Phishing Classification
Large-scale lexical classification of phishing URLs
  • 2017-05-05
  • Python
  • MySQL
  • Machine Learning
  • Data Science
  • scikit-learn
  • MQTT
  • Phishing Websites

    Phishing is a widespread crime which costs the economy hundreds of millions of pounds every year. This form of social engineering aims to steal credentials from individuals through the use of a legitimate-looking site. Fradusters impersonate websites of a variety of services in order to gain access to bank accounts, online payment services and more.

    The Project

    With phishing being at an all-time high, efficient detection mechanisms are required to kill campaigns as quickly as possible and minimise the impact of the phishing attack. For my BSc thesis, I researched and built a phishing classifier that uses machine learning to classify large volumes of URLs (ranging up to 1000 URLs/s), using features extracted from the URL only.

    This system is currently deployed at Netcraft where it is finding thousands of phishing URLs per month, which are subsequently forwarded to organisations ranging from major browsers to ISPs and domain registrars.

    Existing research in lexical-only classification is limited, with little evidence of investigations undertaken in real-life scenarios.

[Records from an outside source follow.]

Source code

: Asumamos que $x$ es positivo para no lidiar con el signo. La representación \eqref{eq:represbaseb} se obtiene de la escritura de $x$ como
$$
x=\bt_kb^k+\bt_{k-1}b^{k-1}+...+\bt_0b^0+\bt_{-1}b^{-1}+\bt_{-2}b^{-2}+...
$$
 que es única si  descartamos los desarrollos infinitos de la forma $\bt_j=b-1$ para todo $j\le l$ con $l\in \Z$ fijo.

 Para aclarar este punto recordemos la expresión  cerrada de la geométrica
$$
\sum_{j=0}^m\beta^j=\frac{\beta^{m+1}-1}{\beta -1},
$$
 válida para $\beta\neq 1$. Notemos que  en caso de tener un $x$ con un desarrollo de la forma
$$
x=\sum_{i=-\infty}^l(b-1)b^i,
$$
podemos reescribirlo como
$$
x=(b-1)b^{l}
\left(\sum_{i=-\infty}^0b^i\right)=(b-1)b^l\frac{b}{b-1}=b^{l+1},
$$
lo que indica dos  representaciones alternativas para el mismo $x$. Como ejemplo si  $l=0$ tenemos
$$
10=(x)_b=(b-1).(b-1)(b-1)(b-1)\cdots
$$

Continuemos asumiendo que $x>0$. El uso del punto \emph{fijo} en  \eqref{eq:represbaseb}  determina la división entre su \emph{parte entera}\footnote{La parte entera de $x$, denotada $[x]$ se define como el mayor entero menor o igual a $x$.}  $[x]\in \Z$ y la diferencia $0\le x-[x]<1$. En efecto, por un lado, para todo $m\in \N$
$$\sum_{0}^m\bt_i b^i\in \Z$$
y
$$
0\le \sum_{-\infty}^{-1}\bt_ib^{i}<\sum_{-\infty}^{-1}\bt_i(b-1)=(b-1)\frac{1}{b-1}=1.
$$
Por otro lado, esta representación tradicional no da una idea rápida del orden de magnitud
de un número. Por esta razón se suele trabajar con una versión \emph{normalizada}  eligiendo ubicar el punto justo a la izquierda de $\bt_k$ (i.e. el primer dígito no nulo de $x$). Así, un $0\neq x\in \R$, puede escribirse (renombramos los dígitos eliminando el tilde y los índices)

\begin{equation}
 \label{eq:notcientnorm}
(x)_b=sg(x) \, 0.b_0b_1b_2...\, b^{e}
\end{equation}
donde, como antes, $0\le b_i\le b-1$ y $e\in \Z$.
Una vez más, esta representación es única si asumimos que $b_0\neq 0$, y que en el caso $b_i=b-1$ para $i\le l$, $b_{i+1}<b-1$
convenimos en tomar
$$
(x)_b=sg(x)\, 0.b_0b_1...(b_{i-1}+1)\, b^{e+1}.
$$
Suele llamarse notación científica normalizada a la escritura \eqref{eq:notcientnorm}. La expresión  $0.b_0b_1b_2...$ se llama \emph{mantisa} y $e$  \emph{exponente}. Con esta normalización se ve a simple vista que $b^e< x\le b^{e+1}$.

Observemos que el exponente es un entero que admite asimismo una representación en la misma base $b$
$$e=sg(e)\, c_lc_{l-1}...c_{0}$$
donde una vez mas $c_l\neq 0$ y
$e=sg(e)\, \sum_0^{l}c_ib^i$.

This study improved upon this by evaluating the classification system against live phishing attacks, in a real-time environment that exhibits the true conditions and constraints under which a system of this nature would be used.


    The research I undertook aimed to identify the best features to extract from the URL, since fetching the content of the website and any third party data introduces latency and therefore makes processing large volumes of URLs difficult. I also identifed a large number of novel features, some of which proved to be significantly more effective than the features presented by existing literature.

    A graph showing feature effectiveness of Novel (coloured) and Non-novel (grey) features, for two data sets (DP and SBSP)

    Classification Model

    An investigation was also performed to find the most effective classification algorithm, using hyperparameter optimisation to ensure that the best instances of each algorithm were used. A Random Forest model with 150 trees proved to be the most successful.

    Results of Random Forest hyperparameter optimisation

    A comparison against results from existing literature showed that the system I developed outperformed existing lexical classifiers, and often came class or even outperformed classifiers that used full data from the web-page.

    A comparison of accuracy against existing literature, using data-sets that are as similar as possible

    Implementation & Deployment

    The results of the research was used to develop a large-scale system that can support large volumes of URLs. The system was built as a network of workers, that communicate using the MQTT protocol. Scikit-learn and other scientific-computing libraries for Python were used.

    On a 4-core machine, the system can process up to 43 million URLs per day (500/s). This costs less than $100 a month to run when using popular cloud computing services such as DigitalOcean and Amazon EC2. This system currently processes a live-feed of URLs in real-time, reporting suspected attacks so that take-down efforts can take place.